P. M. Clark^*, K. C. Behnke^*,2 and D. R. Poole

^* Department of Grain Science and Industry, Kansas State University, Manhattan 66506; and Degussa Corporation, Kennesaw, GA 30144

Correspondence: ² Corresponding author: kbfeed{at}ksu.edu

	SUMMARY

TOP SUMMARY DESCRIPTION OF PROBLEM MATERIALS AND METHODS RESULTS AND DISCUSSION CONCLUSIONS AND APPLICATIONS REFERENCES AND NOTES

 
An experiment was conducted evaluating several markers to determine mix uniformity. Treatment diet was a corn-soybean meal-based diet formulated for broiler chicks fed from 0 to 17 d posthatch. Dietary nutrients or tracers evaluated included the following: 1) DL-Met (99%), 2) L-Lys-HCl (78%), 3) CP, 4) mixing salt (chloride ion), 5) P, 6) Mn, 7) Fe particles (#40 Red, count), 8) Fe particles (#40 Red, absorbance), 9) Fe particles (RF-Blue Lake), 10) roxarsone, and 11) semduramicin. All minor and microingredients were individually hand-weighed and added to the mixer to insure accuracy and were added at the same location for all treatments. Diets were mixed using a double ribbon mixer for 3 different mix times (0.5, 2.5, and 5.0 min). Overall, from 0.5 to 5.0 min, all markers evaluated showed a numerical reduction in percentage of CV. Crude protein and P should not be considered as markers, because many different components in the batch of feed contribute some level of CP or P, and results can be confounding. DL-Methionine (99%) and L-Lys-HCl (78%) were the only markers that statistically reduced over time and had a CV < 10% (23.86 to 9.47% and 19.75 to 8.70%, respectively). These data suggest that mixer uniformity results can be influenced by the particular marker that is chosen for mixer uniformity analysis.

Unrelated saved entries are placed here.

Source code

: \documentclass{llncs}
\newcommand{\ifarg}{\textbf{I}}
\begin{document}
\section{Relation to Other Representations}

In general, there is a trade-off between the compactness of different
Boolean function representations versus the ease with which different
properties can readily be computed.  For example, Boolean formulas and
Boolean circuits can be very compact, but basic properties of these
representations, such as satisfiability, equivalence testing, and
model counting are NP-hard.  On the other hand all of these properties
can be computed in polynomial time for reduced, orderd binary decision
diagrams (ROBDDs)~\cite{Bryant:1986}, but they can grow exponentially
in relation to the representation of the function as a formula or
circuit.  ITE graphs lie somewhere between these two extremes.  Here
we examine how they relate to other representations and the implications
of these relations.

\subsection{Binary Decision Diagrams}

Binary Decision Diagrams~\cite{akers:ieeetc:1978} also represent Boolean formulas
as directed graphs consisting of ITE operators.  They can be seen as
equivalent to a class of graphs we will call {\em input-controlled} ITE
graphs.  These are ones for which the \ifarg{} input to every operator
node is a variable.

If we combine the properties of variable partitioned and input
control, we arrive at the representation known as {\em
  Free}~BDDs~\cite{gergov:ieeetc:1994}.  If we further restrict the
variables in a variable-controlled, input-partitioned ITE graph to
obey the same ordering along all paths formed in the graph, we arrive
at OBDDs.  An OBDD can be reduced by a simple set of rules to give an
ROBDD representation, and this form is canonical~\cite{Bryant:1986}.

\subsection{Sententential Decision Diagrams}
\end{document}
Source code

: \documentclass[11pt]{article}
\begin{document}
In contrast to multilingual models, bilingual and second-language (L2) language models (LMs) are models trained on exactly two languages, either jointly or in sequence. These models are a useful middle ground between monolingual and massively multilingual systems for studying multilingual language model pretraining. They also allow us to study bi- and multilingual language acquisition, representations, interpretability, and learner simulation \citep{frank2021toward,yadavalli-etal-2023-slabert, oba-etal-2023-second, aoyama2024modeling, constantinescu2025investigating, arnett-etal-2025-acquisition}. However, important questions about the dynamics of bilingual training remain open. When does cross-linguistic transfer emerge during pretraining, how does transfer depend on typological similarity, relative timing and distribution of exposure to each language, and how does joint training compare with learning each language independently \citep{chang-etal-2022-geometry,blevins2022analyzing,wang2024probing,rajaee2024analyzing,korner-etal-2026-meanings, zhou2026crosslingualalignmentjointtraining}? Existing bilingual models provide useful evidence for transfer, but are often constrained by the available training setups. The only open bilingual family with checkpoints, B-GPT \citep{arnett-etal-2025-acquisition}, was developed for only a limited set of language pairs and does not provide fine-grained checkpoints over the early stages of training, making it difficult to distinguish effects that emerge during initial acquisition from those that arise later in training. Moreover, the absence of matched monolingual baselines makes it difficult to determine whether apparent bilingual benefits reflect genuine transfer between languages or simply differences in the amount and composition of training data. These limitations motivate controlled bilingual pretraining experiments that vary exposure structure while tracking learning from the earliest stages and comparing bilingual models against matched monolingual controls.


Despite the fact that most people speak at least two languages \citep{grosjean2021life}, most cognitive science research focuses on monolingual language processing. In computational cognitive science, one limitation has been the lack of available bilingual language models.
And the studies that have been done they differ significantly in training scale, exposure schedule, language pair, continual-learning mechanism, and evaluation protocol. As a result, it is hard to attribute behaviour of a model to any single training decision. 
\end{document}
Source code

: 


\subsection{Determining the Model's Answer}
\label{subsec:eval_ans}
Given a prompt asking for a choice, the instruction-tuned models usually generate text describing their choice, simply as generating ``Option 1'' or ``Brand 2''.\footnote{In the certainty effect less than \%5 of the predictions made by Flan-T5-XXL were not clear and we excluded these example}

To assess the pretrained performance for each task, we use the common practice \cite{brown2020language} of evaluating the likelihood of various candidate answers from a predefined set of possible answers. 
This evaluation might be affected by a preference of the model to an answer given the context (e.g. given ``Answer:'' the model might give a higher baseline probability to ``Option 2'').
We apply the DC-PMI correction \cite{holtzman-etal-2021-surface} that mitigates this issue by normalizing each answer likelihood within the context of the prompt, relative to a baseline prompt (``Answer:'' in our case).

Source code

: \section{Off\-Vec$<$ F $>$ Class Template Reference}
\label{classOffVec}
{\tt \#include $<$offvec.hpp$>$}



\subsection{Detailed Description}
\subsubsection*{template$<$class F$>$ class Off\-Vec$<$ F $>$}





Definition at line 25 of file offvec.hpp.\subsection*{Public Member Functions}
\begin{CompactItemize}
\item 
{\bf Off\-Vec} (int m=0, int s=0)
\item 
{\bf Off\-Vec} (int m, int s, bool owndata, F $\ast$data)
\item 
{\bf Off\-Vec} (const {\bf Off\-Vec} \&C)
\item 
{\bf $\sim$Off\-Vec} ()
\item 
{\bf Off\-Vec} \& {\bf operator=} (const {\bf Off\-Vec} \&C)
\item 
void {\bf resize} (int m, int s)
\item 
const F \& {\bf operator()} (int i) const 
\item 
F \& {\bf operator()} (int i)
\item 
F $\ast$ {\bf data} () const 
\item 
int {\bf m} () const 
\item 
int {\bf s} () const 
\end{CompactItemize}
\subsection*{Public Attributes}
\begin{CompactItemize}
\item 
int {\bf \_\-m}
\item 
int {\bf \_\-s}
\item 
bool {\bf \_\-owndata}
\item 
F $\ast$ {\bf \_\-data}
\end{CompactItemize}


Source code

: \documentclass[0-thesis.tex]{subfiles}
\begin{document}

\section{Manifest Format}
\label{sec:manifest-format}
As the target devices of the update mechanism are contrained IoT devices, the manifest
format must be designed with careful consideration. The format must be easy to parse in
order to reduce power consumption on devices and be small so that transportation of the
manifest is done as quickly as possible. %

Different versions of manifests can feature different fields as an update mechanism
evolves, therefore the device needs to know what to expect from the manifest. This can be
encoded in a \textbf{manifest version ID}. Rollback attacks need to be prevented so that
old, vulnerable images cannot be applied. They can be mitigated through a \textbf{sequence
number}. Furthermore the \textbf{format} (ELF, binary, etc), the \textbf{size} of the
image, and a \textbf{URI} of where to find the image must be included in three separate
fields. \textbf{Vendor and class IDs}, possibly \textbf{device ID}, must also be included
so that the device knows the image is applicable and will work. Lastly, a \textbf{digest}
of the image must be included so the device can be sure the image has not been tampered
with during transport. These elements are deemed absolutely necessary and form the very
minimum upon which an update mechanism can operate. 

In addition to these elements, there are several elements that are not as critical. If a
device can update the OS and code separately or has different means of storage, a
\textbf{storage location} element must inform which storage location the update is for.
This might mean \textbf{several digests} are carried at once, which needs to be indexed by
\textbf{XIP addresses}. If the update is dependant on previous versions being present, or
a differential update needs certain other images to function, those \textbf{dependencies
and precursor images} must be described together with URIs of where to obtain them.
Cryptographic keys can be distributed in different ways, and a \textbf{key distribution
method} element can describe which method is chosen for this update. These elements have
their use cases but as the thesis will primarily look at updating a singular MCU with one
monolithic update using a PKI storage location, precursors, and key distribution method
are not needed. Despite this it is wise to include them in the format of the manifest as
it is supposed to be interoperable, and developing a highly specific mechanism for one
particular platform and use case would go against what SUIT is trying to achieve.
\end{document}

Key Words: mixer uniformity • marker selection • coefficient of variation

	DESCRIPTION OF PROBLEM

TOP SUMMARY DESCRIPTION OF PROBLEM MATERIALS AND METHODS RESULTS AND DISCUSSION CONCLUSIONS AND APPLICATIONS REFERENCES AND NOTES

 
Nutrient uniformity is critical for proper nutrition when feed is being consumed by animals with low daily feed intake (baby chicks, nursery pigs, etc.) [1]. Beumer [2] indicated mix uniformity as one of the critical quality control points in feed manufacturing. Concerns for creating a uniform mix would include the following: 1) nutritional overfortification by the nutritionist [3], 2) regulatory aspects [4], and 3) animal performance [5]. Wicker and Poole [3] reported mixing a 6-ton batch of feed in a typical 5-ton mixer and were unable to reduce the CV below 29.8%, even as mix time was increased. Once the batch size was reduced to 5 tons in the same mixer, mix uniformity (CV) improved dramatically from 34.6 to 2.6% and 12.0 to 4.6% as mix time was increased (supplemental Met and Lys as markers, respectively). The Feed Additive Compendium [4] has the following caution statement on several feed additives: "Must be thoroughly mixed in feeds before use." This statement is not only for the regulatory aspect in showing a Food and Drug Administration official that your mixer is performing adequately, but one must be able to report assay results for feed additives and other nutrients to guarantee concentration levels stated on feed labels. To accomplish this, a CV < 10% has been used throughout the feed industry as the level that mixer uniformity must achieve to be considered a good mix.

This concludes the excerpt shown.